*** THE DATA ***
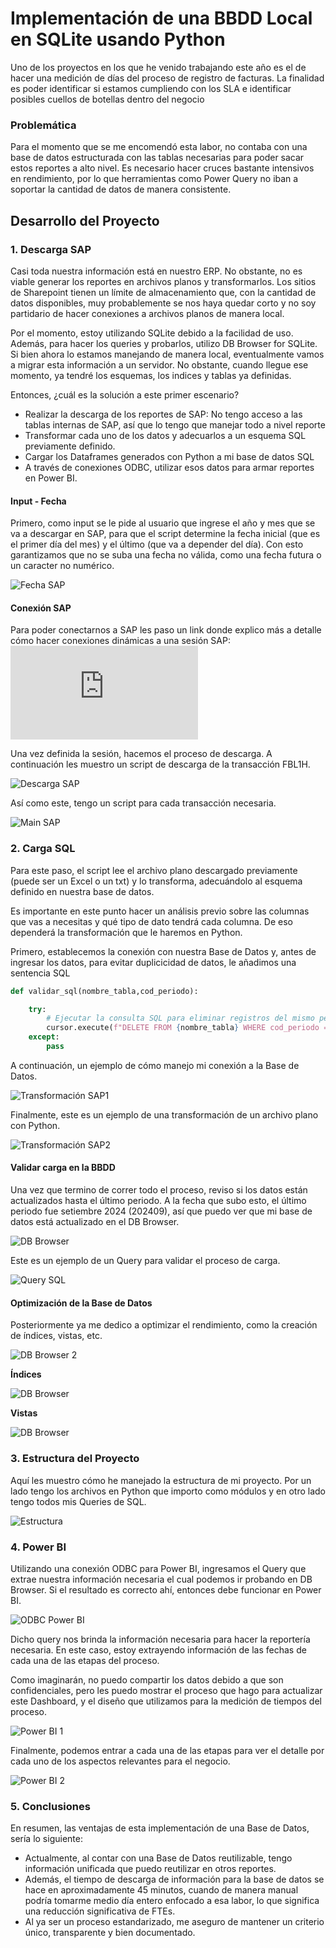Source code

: # Implementación de una BBDD Local en SQLite usando Python

Uno de los proyectos en los que he venido trabajando este año es el de hacer una medición de días del proceso de registro de facturas. La finalidad es poder identificar si estamos cumpliendo con los SLA e identificar posibles cuellos de botellas dentro del negocio

### Problemática

Para el momento que se me encomendó esta labor, no contaba con una base de datos estructurada con las tablas necesarias para poder sacar estos reportes a alto nivel. Es necesario hacer cruces bastante intensivos en rendimiento, por lo que herramientas como Power Query no iban a soportar la cantidad de datos de manera consistente.

## Desarrollo del Proyecto
### 1. Descarga SAP

Casi toda nuestra información está en nuestro ERP. No obstante, no es viable generar los reportes en archivos planos y transformarlos. Los sitios de Sharepoint tienen un límite de almacenamiento que, con la cantidad de datos disponibles, muy probablemente se nos haya quedar corto y no soy partidario de hacer conexiones a archivos planos de manera local.

Por el momento, estoy utilizando SQLite debido a la facilidad de uso. Además, para hacer los queries y probarlos, utilizo DB Browser for SQLite. Si bien ahora lo estamos manejando de manera local, eventualmente vamos a migrar esta información a un servidor. No obstante, cuando llegue ese momento, ya tendré los esquemas, los indices y tablas ya definidas.

Entonces, ¿cuál es la solución a este primer escenario?

- Realizar la descarga de los reportes de SAP: No tengo acceso a las tablas internas de SAP, así que lo tengo que manejar todo a nivel reporte
- Transformar cada uno de los datos y adecuarlos a un esquema SQL previamente definido.
- Cargar los Dataframes generados con Python a mi base de datos SQL
- A través de conexiones ODBC, utilizar esos datos para armar reportes en Power BI.

#### Input - Fecha

Primero, como input se le pide al usuario que ingrese el año y mes que se va a descargar en SAP, para que el script determine la fecha inicial (que es el primer día del mes) y el último (que va a depender del día). Con esto garantizamos que no se suba una fecha no válida, como una fecha futura o un caracter  no numérico.

![Fecha SAP](/images/fecha_sap.jpg)

#### Conexión SAP

Para poder conectarnos a SAP les paso un link donde explico más a detalle cómo hacer conexiones dinámicas a una sesión SAP: ![Manipulación de Sesiones y Conexiones SAP](https://github.com/alessandroperales74/apc-scripting/blob/main/Conexiones_SAP.md)

Una vez definida la sesión, hacemos el proceso de descarga. A continuación les muestro un script de descarga de la transacción FBL1H.

![Descarga SAP](/images/descarga_sap.jpg)

Así como este, tengo un script para cada transacción necesaria.

![Main SAP](/images/main.jpg)

### 2. Carga SQL

Para este paso, el script lee el archivo plano descargado previamente (puede ser un Excel o un txt) y lo transforma, adecuándolo al esquema definido en nuestra base de datos.

Es importante en este punto hacer un análisis previo sobre las columnas que vas a necesitas y qué tipo de dato tendrá cada columna. De eso dependerá la transformación que le haremos en Python.

Primero, establecemos la conexión con nuestra Base de Datos y, antes de ingresar los datos, para evitar duplicicidad de datos, le añadimos una sentencia SQL

```python
def validar_sql(nombre_tabla,cod_periodo):

    try:
        # Ejecutar la consulta SQL para eliminar registros del mismo periodo y evitar duplicidad
        cursor.execute(f"DELETE FROM {nombre_tabla} WHERE cod_periodo = '{cod_periodo}'")
    except:
        pass
```

A continuación, un ejemplo de cómo manejo mi conexión a la Base de Datos.

![Transformación SAP1](/images/sql_transformacion.jpg)

Finalmente, este es un ejemplo de una transformación de un archivo plano con Python.

![Transformación SAP2](/images/transformacion_sap.jpg)

#### Validar carga en la BBDD

Una vez que termino de correr todo el proceso, reviso si los datos están actualizados hasta el último periodo. A la fecha que subo esto, el último periodo fue setiembre 2024 (202409), así que puedo ver que mi base de datos está actualizado en el DB Browser.

![DB Browser](/images/db-browser.jpg)

Este es un ejemplo de un Query para validar el proceso de carga.

![Query SQL](/images/sql_query.jpg)

#### Optimización de la Base de Datos

Posteriormente ya me dedico a optimizar el rendimiento, como la creación de índices, vistas, etc.

![DB Browser 2](/images/db-browser2.jpg)

**Índices**

![DB Browser](/images/index_sql.jpg)

**Vistas**

![DB Browser](/images/views_sql.jpg)

### 3. Estructura del Proyecto

Aquí les muestro cómo he manejado la estructura de mi proyecto. Por un lado tengo los archivos en Python que importo como módulos y en otro lado tengo todos mis Queries de SQL.

![Estructura](/images/estructura_sql.jpg)

### 4. Power BI

Utilizando una conexión ODBC para Power BI, ingresamos el Query que extrae nuestra información necesaria el cual podemos ir probando en DB Browser. Si el resultado es correcto ahí, entonces debe funcionar en Power BI.

![ODBC Power BI](/images/odbc_powerbi.jpg)

Dicho query nos brinda la información necesaria para hacer la reportería necesaria. En este caso, estoy extrayendo información de las fechas de cada una de las etapas del proceso.

Como imaginarán, no puedo compartir los datos debido a que son confidenciales, pero les puedo mostrar el proceso que hago para actualizar este Dashboard, y el diseño que utilizamos para la medición de tiempos del proceso.

![Power BI 1](/images/power-bi.png)

Finalmente, podemos entrar a cada una de las etapas para ver el detalle por cada uno de los aspectos relevantes para el negocio.

![Power BI 2](/images/power-bi2.jpg)

### 5. Conclusiones

En resumen, las ventajas de esta implementación de una Base de Datos, sería lo siguiente:

- Actualmente, al contar con una Base de Datos reutilizable, tengo información unificada que puedo reutilizar en otros reportes.
- Además, el tiempo de descarga de información para la base de datos se hace en aproximadamente 45 minutos, cuando de manera manual podría tomarme medio día entero enfocado a esa labor, lo que significa una reducción significativa de FTEs.
- Al ya ser un proceso estandarizado, me aseguro de mantener un criterio único, transparente y bien documentado.
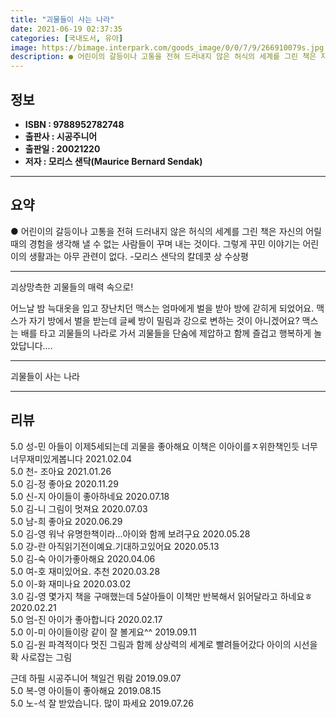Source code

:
 ```yaml
---
title: "괴물들이 사는 나라"
date: 2021-06-19 02:37:35
categories: [국내도서, 유아]
image: https://bimage.interpark.com/goods_image/0/0/7/9/266910079s.jpg
description: ● 어린이의 갈등이나 고통을 전혀 드러내지 않은 허식의 세계를 그린 책은 자신의 어릴 때의 경험을 생각해 낼 수 없는 사람들이 꾸며 내는 것이다. 그렇게 꾸민 이야기는 어린이의 생활과는 아무 관련이 없다. -모리스 샌닥의 칼데콧 상 수상평
---
```


## **정보**

- **ISBN : 9788952782748**
- **출판사 : 시공주니어**
- **출판일 : 20021220**
- **저자 : 모리스 샌닥(Maurice Bernard Sendak)**

------



## **요약**

●  어린이의 갈등이나 고통을 전혀 드러내지 않은 허식의 세계를 그린 책은 자신의 어릴 때의 경험을 생각해 낼 수 없는 사람들이 꾸며 내는 것이다. 그렇게 꾸민 이야기는 어린이의 생활과는 아무 관련이 없다. -모리스 샌닥의 칼데콧 상 수상평

------

괴상망측한 괴물들의 매력 속으로!

어느날 밤 늑대옷을 입고 장난치던 맥스는 엄마에게 벌을 받아 방에 갇히게 되었어요. 맥스가 자기 방에서 벌을 받는데 글쎄 방이 밀림과 강으로 변하는 것이 아니겠어요? 맥스는 배를 타고 괴물들의 나라로 가서 괴물들을 단숨에 제압하고 함께 즐겁고 행복하게 놀았답니다.... 

------


괴물들이 사는 나라 

------


## **리뷰** 

5.0 성-민 아들이 이제5세되는데 괴물을 좋아해요 이책은 이아이를ㅈ위한책인듯 너무너무재미있게봅니다 2021.02.04 <br/>5.0 천- 조아요 2021.01.26 <br/>5.0 김-정 좋아요 2020.11.29 <br/>5.0 신-지 아이들이 좋아하네요 2020.07.18 <br/>5.0 김-니 그림이 멋져요 2020.07.03 <br/>5.0 남-희 좋아요 2020.06.29 <br/>5.0 김-영 워낙 유명한책이라...아이와 함께 보려구요 2020.05.28 <br/>5.0 강-란 아직읽기전이예요.기대하고있어요 2020.05.13 <br/>5.0 김-숙 아이가좋아해요  2020.04.06 <br/>5.0 여-호 재미있어요. 추천 2020.03.28 <br/>5.0 이-화 재미나요
 2020.03.02 <br/>3.0 김-영 몇가지 책을 구매했는데 5살아들이 이책만 반복해서 읽어달라고 하네요ㅎ 2020.02.21 <br/>5.0 엄-진 아이가 좋아합니다 2020.02.17 <br/>5.0 이-미 아이들이랑 같이 잘 볼게요^^ 2019.09.11 <br/>5.0 김-원 파격적이다
멋진 그림과 함께 상상력의 세계로 빨려들어갔다
아이의 시선을 확 사로잡는 그림

근데 하필 시공주니어 책일건 뭐람
 2019.09.07 <br/>5.0 복-영 아이들이 좋아해요 2019.08.15 <br/>5.0 노-석 잘 받았습니다. 많이 파세요  2019.07.26 <br/>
*** End of THE DATA ***
__EXERCISE DETAILS__. Using the data above, extract exactly the lines from the one that holds "#### Input - Fecha" to the one that holds "### 2. Carga SQL", both ends included, and no others.

__YOUR SOLUTION__.
#### Input - Fecha

Primero, como input se le pide al usuario que ingrese el año y mes que se va a descargar en SAP, para que el script determine la fecha inicial (que es el primer día del mes) y el último (que va a depender del día). Con esto garantizamos que no se suba una fecha no válida, como una fecha futura o un caracter  no numérico.

![Fecha SAP](/images/fecha_sap.jpg)

#### Conexión SAP

Para poder conectarnos a SAP les paso un link donde explico más a detalle cómo hacer conexiones dinámicas a una sesión SAP: ![Manipulación de Sesiones y Conexiones SAP](https://github.com/alessandroperales74/apc-scripting/blob/main/Conexiones_SAP.md)

Una vez definida la sesión, hacemos el proceso de descarga. A continuación les muestro un script de descarga de la transacción FBL1H.

![Descarga SAP](/images/descarga_sap.jpg)

Así como este, tengo un script para cada transacción necesaria.

![Main SAP](/images/main.jpg)

### 2. Carga SQL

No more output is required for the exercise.